II — ANÁLISE NA ESPECIALIDADE

Artigo 1.º — 1. b) Definições legais

As referências ao Ministério Público, ao longo do Código, devem utilizar maiúsculas, não só procedendo-se como tem sido usual nesta designação mas, igualmente, utilizando a mesma forma do Código Penal.

 

Artigo 8.º Administração da justiça penal

Parece dever concretizar-se melhor a referência aos tribunais, uma vez que nem todos os tribunais têm competências em matéria penal. Em Portugal diz-se os tribunais judiciais. Poderia eventualmente utilizar-se a mesma expressão ou tribunais de jurisdição comum.

 

Artigo 14.º Competência do tribunal singular

Levantam-se muitas reservas quanto ao alargamento da competência do tribunal singular em relação a crimes cuja pena máxima, abstractamente aplicável, for superior a três anos, podendo, no projecto, ir até 5 anos. Deve adoptar-se o mesmo critério do Código de Processo Penal Português: igual ou inferior a três anos.

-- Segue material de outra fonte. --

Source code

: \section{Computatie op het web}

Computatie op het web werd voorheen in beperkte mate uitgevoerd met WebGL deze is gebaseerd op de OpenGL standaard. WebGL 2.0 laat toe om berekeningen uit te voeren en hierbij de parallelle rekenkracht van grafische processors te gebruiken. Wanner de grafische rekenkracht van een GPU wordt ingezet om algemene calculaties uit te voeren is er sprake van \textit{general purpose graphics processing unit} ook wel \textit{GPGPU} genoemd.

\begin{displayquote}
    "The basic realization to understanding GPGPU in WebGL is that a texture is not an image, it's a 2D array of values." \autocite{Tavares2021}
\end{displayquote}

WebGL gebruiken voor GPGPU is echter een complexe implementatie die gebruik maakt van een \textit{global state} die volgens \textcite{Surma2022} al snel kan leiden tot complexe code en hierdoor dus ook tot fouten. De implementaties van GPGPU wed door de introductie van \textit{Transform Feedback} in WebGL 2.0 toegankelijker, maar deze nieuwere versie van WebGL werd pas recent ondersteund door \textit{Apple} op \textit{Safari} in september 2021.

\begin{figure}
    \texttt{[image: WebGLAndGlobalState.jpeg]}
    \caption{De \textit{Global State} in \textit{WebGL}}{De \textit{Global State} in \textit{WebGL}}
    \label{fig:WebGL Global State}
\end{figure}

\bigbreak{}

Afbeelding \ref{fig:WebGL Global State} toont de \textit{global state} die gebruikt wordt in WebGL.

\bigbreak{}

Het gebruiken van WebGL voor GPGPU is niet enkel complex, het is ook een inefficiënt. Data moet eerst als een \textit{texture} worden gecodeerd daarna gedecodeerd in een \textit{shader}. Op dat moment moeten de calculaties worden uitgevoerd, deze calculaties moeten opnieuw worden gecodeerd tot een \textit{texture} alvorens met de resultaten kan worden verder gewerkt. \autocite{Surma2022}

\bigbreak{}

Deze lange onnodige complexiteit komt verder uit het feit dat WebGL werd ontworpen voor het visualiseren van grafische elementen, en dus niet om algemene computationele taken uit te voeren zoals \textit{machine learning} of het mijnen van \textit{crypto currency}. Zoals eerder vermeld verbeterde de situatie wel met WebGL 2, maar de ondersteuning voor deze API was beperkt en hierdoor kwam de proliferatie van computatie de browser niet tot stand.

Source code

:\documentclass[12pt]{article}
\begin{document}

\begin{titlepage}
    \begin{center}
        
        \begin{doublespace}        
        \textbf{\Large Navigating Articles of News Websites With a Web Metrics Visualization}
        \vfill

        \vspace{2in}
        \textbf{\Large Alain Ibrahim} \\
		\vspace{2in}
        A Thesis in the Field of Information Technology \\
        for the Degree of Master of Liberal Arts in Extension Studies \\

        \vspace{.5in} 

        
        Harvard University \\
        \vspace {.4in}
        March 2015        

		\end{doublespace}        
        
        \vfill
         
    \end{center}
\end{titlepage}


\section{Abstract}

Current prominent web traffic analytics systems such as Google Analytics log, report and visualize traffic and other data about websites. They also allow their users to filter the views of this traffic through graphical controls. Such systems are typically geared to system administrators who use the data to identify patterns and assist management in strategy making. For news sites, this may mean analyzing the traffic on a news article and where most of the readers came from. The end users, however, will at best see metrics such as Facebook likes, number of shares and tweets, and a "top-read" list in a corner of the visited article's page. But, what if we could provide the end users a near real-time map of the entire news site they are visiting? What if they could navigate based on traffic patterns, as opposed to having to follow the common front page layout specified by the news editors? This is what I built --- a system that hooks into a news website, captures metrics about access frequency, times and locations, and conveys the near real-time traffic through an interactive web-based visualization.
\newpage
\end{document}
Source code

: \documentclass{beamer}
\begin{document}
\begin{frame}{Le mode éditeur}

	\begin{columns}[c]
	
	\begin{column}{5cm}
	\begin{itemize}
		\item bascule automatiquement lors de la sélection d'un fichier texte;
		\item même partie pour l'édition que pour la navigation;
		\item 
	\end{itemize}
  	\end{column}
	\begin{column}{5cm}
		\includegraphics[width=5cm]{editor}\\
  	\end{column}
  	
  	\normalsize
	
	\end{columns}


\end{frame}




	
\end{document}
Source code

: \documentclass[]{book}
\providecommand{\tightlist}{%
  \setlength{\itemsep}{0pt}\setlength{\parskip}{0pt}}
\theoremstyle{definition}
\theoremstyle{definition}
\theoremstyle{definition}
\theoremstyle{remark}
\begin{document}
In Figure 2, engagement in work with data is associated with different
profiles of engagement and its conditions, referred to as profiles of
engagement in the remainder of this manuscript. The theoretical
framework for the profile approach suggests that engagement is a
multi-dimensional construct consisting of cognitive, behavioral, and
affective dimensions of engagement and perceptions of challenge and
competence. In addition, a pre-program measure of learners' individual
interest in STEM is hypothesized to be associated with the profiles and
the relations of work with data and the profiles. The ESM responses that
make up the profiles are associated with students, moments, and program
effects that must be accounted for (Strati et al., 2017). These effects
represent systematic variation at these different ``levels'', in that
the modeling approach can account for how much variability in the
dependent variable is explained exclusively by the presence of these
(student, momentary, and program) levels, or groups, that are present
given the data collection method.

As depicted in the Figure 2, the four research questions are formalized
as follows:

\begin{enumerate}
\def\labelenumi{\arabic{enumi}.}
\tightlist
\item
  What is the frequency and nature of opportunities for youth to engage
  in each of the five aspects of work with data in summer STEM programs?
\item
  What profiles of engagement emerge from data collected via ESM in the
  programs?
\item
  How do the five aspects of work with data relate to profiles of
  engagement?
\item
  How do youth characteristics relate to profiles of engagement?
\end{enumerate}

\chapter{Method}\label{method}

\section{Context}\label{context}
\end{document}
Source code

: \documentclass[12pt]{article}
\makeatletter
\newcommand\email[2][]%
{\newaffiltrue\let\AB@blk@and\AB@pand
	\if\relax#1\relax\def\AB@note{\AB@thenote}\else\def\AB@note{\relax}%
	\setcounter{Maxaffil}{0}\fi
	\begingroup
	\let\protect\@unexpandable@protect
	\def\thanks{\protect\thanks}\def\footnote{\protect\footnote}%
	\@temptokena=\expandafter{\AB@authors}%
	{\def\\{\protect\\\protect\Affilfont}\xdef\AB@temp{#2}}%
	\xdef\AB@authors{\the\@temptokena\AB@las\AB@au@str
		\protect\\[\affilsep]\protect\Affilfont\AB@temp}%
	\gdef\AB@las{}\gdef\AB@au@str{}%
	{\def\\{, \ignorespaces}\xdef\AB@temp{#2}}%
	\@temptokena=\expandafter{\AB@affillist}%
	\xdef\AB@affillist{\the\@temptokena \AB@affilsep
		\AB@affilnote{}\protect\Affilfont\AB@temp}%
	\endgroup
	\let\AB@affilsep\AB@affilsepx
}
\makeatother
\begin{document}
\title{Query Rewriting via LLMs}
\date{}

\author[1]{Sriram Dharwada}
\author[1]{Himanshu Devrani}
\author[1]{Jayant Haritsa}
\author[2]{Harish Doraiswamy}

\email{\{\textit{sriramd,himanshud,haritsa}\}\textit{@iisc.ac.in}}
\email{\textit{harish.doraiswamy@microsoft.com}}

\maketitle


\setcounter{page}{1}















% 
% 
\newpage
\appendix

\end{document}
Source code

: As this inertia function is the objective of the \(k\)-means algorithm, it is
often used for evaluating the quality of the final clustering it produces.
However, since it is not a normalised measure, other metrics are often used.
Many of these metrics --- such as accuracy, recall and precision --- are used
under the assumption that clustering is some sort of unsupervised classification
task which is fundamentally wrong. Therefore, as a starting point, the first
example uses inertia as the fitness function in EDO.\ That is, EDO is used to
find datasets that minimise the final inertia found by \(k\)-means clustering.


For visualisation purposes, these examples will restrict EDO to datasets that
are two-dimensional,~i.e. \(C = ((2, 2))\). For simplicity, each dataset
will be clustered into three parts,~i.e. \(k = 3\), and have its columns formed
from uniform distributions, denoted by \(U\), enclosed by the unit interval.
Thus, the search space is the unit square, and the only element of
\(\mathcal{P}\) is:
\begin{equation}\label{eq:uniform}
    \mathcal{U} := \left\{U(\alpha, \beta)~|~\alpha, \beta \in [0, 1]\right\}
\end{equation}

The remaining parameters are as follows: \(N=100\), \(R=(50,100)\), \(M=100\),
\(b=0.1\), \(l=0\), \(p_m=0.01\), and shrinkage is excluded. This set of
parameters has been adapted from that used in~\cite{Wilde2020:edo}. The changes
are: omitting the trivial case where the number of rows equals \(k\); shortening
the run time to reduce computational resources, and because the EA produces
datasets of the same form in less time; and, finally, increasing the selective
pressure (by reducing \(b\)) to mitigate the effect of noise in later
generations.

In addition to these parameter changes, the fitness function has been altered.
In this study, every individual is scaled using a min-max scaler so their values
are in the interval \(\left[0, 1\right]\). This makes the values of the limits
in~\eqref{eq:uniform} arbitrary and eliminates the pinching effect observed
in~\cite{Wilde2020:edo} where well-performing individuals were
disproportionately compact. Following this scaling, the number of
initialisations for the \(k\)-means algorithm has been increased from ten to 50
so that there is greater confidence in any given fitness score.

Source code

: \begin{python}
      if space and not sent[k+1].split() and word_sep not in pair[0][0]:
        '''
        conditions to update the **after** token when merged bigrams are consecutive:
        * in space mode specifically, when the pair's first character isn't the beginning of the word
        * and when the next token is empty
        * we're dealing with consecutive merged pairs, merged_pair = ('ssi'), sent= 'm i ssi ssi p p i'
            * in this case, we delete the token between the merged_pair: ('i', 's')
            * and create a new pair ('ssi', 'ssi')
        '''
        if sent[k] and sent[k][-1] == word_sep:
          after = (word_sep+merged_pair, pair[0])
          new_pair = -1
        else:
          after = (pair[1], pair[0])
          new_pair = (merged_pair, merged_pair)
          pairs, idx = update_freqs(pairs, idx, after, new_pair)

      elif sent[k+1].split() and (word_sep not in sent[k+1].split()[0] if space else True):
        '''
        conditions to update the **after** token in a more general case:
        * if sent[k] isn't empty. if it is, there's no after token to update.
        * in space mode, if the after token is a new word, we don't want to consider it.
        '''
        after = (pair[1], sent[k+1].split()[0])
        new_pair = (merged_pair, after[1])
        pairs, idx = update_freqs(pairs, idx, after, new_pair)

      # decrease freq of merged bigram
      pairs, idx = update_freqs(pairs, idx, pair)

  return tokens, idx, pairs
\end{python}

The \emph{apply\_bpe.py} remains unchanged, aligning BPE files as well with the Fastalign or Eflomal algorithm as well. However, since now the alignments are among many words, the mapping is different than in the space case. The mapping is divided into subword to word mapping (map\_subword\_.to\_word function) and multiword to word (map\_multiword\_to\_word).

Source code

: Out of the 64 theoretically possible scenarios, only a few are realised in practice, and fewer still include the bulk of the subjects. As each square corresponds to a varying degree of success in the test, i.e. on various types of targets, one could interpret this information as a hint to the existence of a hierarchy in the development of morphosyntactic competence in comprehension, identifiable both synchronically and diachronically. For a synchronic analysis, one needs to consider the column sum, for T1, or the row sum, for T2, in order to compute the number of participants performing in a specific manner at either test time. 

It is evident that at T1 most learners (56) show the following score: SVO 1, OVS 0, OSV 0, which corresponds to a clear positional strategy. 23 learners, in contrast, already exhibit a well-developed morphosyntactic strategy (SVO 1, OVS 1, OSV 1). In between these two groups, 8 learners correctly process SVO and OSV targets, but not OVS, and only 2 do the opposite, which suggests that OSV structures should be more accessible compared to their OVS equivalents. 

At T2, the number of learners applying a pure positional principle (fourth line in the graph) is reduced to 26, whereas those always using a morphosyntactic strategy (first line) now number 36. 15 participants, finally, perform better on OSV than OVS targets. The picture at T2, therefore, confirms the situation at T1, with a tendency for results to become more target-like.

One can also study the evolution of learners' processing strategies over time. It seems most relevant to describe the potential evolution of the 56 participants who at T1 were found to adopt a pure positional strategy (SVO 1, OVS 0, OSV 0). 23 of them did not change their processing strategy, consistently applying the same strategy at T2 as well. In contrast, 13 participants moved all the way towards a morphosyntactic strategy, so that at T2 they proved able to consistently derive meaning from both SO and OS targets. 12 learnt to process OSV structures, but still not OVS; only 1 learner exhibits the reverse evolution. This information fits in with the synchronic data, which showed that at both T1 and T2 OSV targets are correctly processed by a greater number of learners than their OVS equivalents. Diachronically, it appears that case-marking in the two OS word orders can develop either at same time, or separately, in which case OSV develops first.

Embora sem aderir à tese da inconstitucionalidade dos n.os 3 e 4, fica a menção das dúvidas levantadas a este propósito por vários autores, nomeadamente quanto à limitação ao exercício da função jurisdicional pelo Juiz, caso o M.P. entenda que não deve ser aplicada, em concreto, pena de prisão superior a três anos ou medida de segurança de internamento por mais do que esse tempo.

 

Artigo 15.º Competência do juiz de instrução

Seria conveniente ter em conta que o artigo 85.º, § 2.º da Lei Básica determina que «Mantém-se o regime do Tribunal de Instrução Criminal».

 

Artigo 21.º Separação dos processos

A referência ao Estado deve ser substituída por Território.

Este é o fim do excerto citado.